Sunday, September 19, 2010

Photos Outta WorldCon




Terri




Tehani and Max



Trent. Actually, his eyes very rarely open. I believe he's afraid of corneal sunburn.


Cat, Kaaron and Rob. "We got Ditmars. You didn't."



I know, it's Melbourne. But is it Art?



Deadly concentration and bitter rivalries at the Lego competition




The Mau-Mau, wearing her favouritest birthday present ever


Jake paints his lightsabre. Candy-striped. Naturally.

Chaz and Barnesm at kaffeeklatsch. Thank you, Sarah, for the table!


Eyjafjallajokull.

Saturday, September 18, 2010

Yarrr. New Toy, Belike!

Arrharr. I 'ave lately pillaged meself a fine silkscreen, an' a matchin' squeegee. Most pleased I be with the results, wi' a wannion!

Thursday, September 16, 2010

Movie Night Of Horror

"Let's have a movie night," said Natalie. "We can invite the Ferals.*"

"Mm," I said. And so it began.

The Ferals are fine. Mum and Dad Feral are wonderfully cool, and their son is on frequent best-friend terms with Jake (Elder Son) Flinthart, and their other two offspring are intelligent, funny, well-behaved, etc. Movie night with the Ferals? Cool.

Oh, but things never stay simple here, do they? A few days later, Natalie realised we needed to invite The Vikings **. It made sense, since Small Blonde Viking is the Mau-Mau's best and dearest friend on the planet. And what the heck: the three Viking boys are smart and fun, and Smallest Viking is still so wee that she couldn't possibly be too much trouble.

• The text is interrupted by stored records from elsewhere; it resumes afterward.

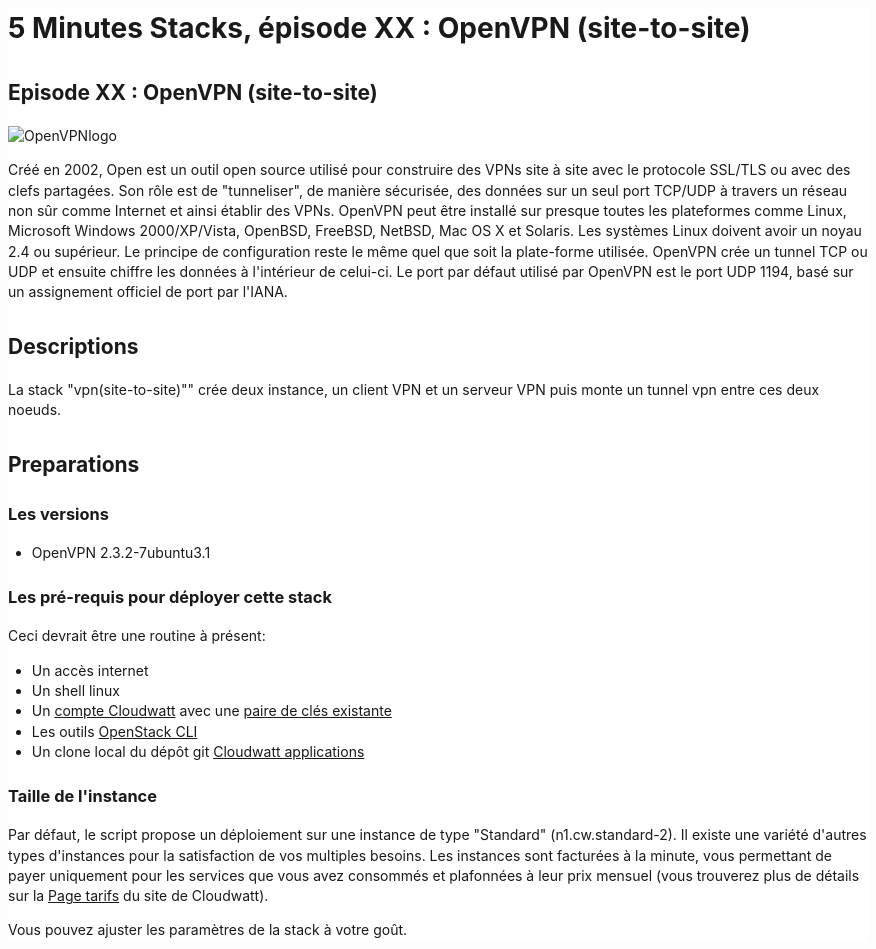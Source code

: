 # 5 Minutes Stacks, épisode XX : OpenVPN (site-to-site)  #

## Episode XX : OpenVPN (site-to-site)

![OpenVPNlogo](http://allnightburger.com/wp-content/uploads/2015/12/openvpn-logo.jpg)

Créé en 2002, Open est un outil open source utilisé pour construire des VPNs site à site avec le protocole SSL/TLS ou avec des clefs partagées. Son rôle est de "tunneliser", de manière sécurisée, des données sur un seul port TCP/UDP à travers un réseau non sûr comme Internet et ainsi établir des VPNs.
OpenVPN peut être installé sur presque toutes les plateformes comme Linux, Microsoft Windows 2000/XP/Vista, OpenBSD, FreeBSD, NetBSD, Mac OS X et Solaris.
Les systèmes Linux doivent avoir un noyau 2.4 ou supérieur. Le principe de configuration reste le même quel que soit la plate-forme utilisée.
OpenVPN crée un tunnel TCP ou UDP et ensuite chiffre les données à l'intérieur de celui-ci.
Le port par défaut utilisé par OpenVPN est le port UDP 1194, basé sur un assignement officiel de port par l'IANA.

## Descriptions

La stack "vpn(site-to-site)"" crée deux instance, un client VPN et un serveur VPN puis monte un tunnel vpn entre ces deux noeuds.

## Preparations

### Les versions
 - OpenVPN 2.3.2-7ubuntu3.1

### Les pré-requis pour déployer cette stack
Ceci devrait être une routine à présent:

* Un accès internet
* Un shell linux
* Un [compte Cloudwatt](https://www.cloudwatt.com/cockpit/#/create-contact) avec une [ paire de clés existante](https://console.cloudwatt.com/project/access_and_security/?tab=access_security_tabs__keypairs_tab)
* Les outils [OpenStack CLI](http://docs.openstack.org/cli-reference/content/install_clients.html)
* Un clone local du dépôt git [Cloudwatt applications](https://github.com/cloudwatt/applications)

### Taille de l'instance
Par défaut, le script propose un déploiement sur une instance de type "Standard" (n1.cw.standard-2). Il
existe une variété d'autres types d'instances pour la satisfaction de vos multiples besoins. Les instances sont facturées à la minute, vous permettant de payer uniquement pour les services que vous avez consommés et plafonnées à leur prix mensuel (vous trouverez plus de détails sur la [Page tarifs](https://www.cloudwatt.com/fr/produits/tarifs.html) du site de Cloudwatt).

Vous pouvez ajuster les paramètres de la stack à votre goût.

But... we were up to six adults and eleven kids at that point. And then Natalie remembered the Hyphens. *** Great friends of both the Vikings and the Flintharts, it was true: a movie night during school holidays which eschewed the Hyphens simply could not be contemplated.

And so it came to pass that on Wednesday, I began to prepare for an evening involving fourteen children, eight adults, and Rob the Visiting Doctor. (Who is adult. But has been known to drink Absinthe, which puts him into a category very much on his own.)

Long story short, eh?

It went pretty well. I fired up the barbecue, and with sterling assistance from Rob Viking, much food was dispatched. Much. Very, very much. Also there was beer, and cider, and wine. And music. And children in all directions. Even some that don't exist purely in three dimensions.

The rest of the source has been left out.